All of lore.kernel.org
 help / color / mirror / Atom feed
* [patch 8/12] reduced buffer layer locking
@ 2002-08-10  0:57 Andrew Morton
  0 siblings, 0 replies; only message in thread
From: Andrew Morton @ 2002-08-10  0:57 UTC (permalink / raw)
  To: Linus Torvalds; +Cc: lkml



lockmeter instrumentation shows that during a 60-second write to four
disks the kernel takes 12,000,000 spinlocks.  It wrote 1,000,000 pages.

The kernel is taking a spinlock once per 10,000 instructions.  That
seems to be quite a lot.  And it's not counting the 7,000,000 rwlocks. 
And lockmeter doesn't count the buslocked operations which arise from
semaphores or bitops.

3,000,000 of those spinlocks are pagemap_lru_lock.  The patches which
I'm working on against that lock reduce its count to 90,000.
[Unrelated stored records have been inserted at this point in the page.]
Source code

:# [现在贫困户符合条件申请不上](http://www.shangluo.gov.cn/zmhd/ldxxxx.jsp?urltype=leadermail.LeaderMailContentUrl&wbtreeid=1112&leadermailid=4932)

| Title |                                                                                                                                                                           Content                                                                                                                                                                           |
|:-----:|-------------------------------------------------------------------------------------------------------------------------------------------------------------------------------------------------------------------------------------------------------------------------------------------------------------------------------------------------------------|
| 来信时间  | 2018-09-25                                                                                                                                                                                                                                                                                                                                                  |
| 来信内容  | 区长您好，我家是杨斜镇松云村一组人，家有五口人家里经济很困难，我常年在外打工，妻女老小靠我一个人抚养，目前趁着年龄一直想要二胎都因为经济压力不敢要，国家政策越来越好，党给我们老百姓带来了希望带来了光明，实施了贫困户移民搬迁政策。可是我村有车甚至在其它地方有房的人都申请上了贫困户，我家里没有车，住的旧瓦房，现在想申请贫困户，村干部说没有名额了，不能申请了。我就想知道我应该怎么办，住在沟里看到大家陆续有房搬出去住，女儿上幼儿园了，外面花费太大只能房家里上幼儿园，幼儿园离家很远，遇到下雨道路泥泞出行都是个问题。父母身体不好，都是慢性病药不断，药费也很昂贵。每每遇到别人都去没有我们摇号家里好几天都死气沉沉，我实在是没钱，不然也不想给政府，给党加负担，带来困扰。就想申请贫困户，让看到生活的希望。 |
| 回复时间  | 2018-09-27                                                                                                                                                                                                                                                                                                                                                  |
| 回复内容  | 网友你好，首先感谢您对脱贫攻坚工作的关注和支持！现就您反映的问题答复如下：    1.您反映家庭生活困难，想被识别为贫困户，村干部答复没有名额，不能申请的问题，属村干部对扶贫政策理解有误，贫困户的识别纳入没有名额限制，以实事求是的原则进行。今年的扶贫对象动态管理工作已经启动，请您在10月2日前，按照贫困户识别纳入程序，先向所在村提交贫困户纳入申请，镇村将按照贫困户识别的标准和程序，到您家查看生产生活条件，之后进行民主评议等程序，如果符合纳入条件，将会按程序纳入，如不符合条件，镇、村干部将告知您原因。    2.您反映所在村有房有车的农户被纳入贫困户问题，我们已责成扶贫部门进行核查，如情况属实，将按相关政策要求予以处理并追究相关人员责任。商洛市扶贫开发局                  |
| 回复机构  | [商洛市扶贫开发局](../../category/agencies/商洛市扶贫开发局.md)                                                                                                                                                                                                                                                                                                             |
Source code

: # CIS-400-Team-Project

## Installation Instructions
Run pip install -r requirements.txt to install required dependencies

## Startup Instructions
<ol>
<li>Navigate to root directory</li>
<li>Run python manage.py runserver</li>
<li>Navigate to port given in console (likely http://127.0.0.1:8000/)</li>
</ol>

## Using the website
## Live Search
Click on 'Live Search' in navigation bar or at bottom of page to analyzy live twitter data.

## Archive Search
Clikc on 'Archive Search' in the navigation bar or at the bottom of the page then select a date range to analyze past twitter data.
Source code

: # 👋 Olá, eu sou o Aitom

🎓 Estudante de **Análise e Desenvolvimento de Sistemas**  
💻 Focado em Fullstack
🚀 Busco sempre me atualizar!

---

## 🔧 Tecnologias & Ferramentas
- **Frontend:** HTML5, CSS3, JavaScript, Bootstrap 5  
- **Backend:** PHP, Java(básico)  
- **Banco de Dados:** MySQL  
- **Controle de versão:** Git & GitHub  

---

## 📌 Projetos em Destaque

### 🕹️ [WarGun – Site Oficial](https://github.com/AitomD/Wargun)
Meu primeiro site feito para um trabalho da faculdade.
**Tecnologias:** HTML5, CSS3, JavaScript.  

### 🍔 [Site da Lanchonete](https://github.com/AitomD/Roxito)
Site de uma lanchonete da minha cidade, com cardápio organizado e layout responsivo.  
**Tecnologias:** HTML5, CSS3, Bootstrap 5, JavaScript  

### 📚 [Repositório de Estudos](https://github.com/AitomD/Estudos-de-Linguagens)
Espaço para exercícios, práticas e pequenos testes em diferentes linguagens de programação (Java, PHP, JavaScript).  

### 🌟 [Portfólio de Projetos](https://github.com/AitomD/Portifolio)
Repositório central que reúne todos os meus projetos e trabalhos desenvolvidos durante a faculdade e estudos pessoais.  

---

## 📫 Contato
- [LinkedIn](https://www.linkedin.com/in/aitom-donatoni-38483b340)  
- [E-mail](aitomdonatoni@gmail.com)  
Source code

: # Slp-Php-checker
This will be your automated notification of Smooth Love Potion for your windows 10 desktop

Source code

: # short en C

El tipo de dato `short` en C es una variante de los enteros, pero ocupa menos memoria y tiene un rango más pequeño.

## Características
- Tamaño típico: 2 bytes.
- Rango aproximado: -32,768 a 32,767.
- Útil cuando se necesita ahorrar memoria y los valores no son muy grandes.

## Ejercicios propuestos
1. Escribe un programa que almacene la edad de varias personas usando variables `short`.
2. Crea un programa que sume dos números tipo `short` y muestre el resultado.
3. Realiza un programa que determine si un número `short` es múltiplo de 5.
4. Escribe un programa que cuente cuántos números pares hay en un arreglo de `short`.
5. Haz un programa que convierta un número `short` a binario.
Of the remaining 9,000,000 spinlockings, 3,000,000 are in
__find_get_block (getblk).

This patch removes the locking from __find_get_blocks(), so we're down
to 6,000,000.

The locking in __find_get_block() is only needed to protect against
invalidate_bh_lrus(), which is called at unmount and ioctl(BLKFLSBUF).

Remove the spinlocks and use a cross-CPU call to perform the
invalidate.  Protect against that with a local_irq_disable() in the
fastpath.

This assumes that local_irq_disable() is cheaper than a lock.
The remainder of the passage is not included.